Appellant’s Brief, p. 7.
This claim raises a challenge to the discretionary aspects of Appellant’s
sentence. “Challenges to the discretionary aspects of sentencing do not
entitle a petitioner to review as of right.” Commonwealth v. Caldwell,
117 A.3d 763, 768 (Pa.Super.2015), appeal denied, 126 A.3d 1282
(Pa.2015). Before this Court can address such a discretionary challenge, an
appellant must satisfy the following four-part test:
(1) whether appellant has filed a timely notice of appeal, see
Pa.R.A.P. 902 and 903; (2) whether the issue was properly
preserved at sentencing or in a motion to reconsider and modify
sentence, see Pa.R.Crim.P. [720]; (3) whether appellant’s brief
has a fatal defect, Pa.R.A.P. 2119(f); and (4) whether there is a
substantial question that the sentence appealed from is not
appropriate under the Sentencing Code.
Id. “The determination of whether a particular issue raises a substantial
question is to be evaluated on a case-by-case basis.” Commonwealth v.

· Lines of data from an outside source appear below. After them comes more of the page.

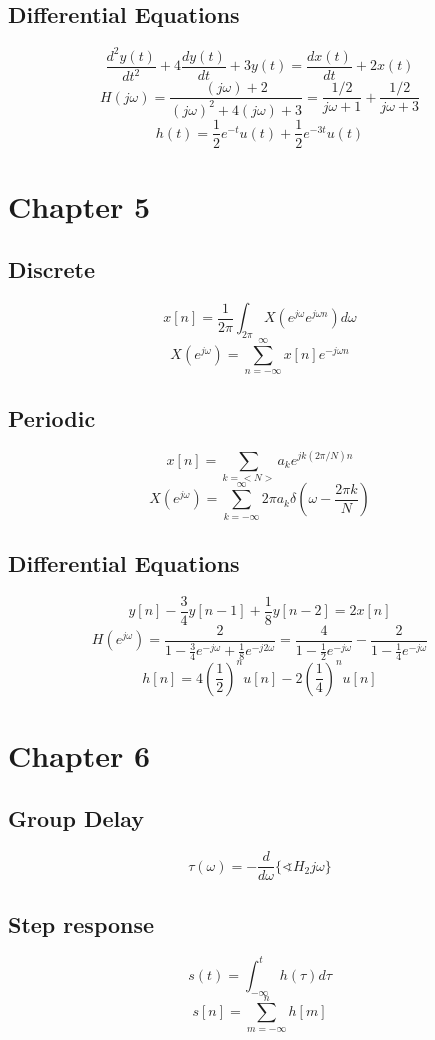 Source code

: \documentclass[landscape,a4paper]{article}
\begin{document}
\begin{multicols}{3}
\subsection*{Differential Equations}

$$\frac{d^2y(t)}{dt^2}+4\frac{dy(t)}{dt}+3y(t)=\frac{dx(t)}{dt}+2x(t)$$
$$H(j\omega)=\frac{(j\omega)+2}{(j\omega)^2+4(j\omega)+3}=\frac{1/2}{j\omega+1}+\frac{1/2}{j\omega+3}$$
$$h(t)=\frac{1}{2}e^{-t}u(t)+\frac{1}{2}e^{-3t}u(t)$$

\section*{Chapter 5}

\subsection*{Discrete}
$$x[n]=\frac{1}{2\pi}\int_{2\pi}X(e^{j\omega}e^{j\omega n})d\omega$$
$$X(e^{j\omega})=\sum_{n=-\infty}^{\infty}x[n]e^{-j\omega n}$$

\subsection*{Periodic}
$$x[n]=\sum_{k=<N>}a_ke^{jk(2\pi/N)n}$$
$$X(e^{j\omega})=\sum_{k=-\infty}^{\infty}2\pi a_k\delta\left(\omega-\frac{2\pi k}{N}\right)$$

\subsection*{Differential Equations}
$$y[n]-\frac{3}{4}y[n-1]+\frac{1}{8}y[n-2]=2x[n]$$
$$H(e^{j\omega})=\frac{2}{1-\frac{3}{4}e^{-j\omega}+\frac{1}{8}e^{-j2\omega}}=\frac{4}{1-\frac{1}{2}e^{-j\omega}}-\frac{2}{1-\frac{1}{4}e^{-j\omega}}
$$
$$h[n]=4\left(\frac{1}{2}\right)^nu[n]-2\left(\frac{1}{4}\right)^nu[n]$$

\section*{Chapter 6}

\subsection*{Group Delay}
$$\tau(\omega)=-\frac{d}{d\omega}\{\sphericalangle H_2{j\omega}\}$$

\subsection*{Step response}
$$s(t)=\int_{-\infty}^th(\tau)d\tau$$
$$s[n]=\sum_{m=-\infty}^{n}h[m]$$


\end{multicols}
\end{document}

Fiascki, 886 A.2d 261, 263 (Pa.Super.2005). “Generally, however, in order
to establish a substantial question, the appellant must show actions by the
sentencing court inconsistent with the Sentencing Code or contrary to the
fundamental norms underlying the sentencing process.” Commonwealth
v. Titus, 816 A.2d 251, 255 (Pa.Super.2003).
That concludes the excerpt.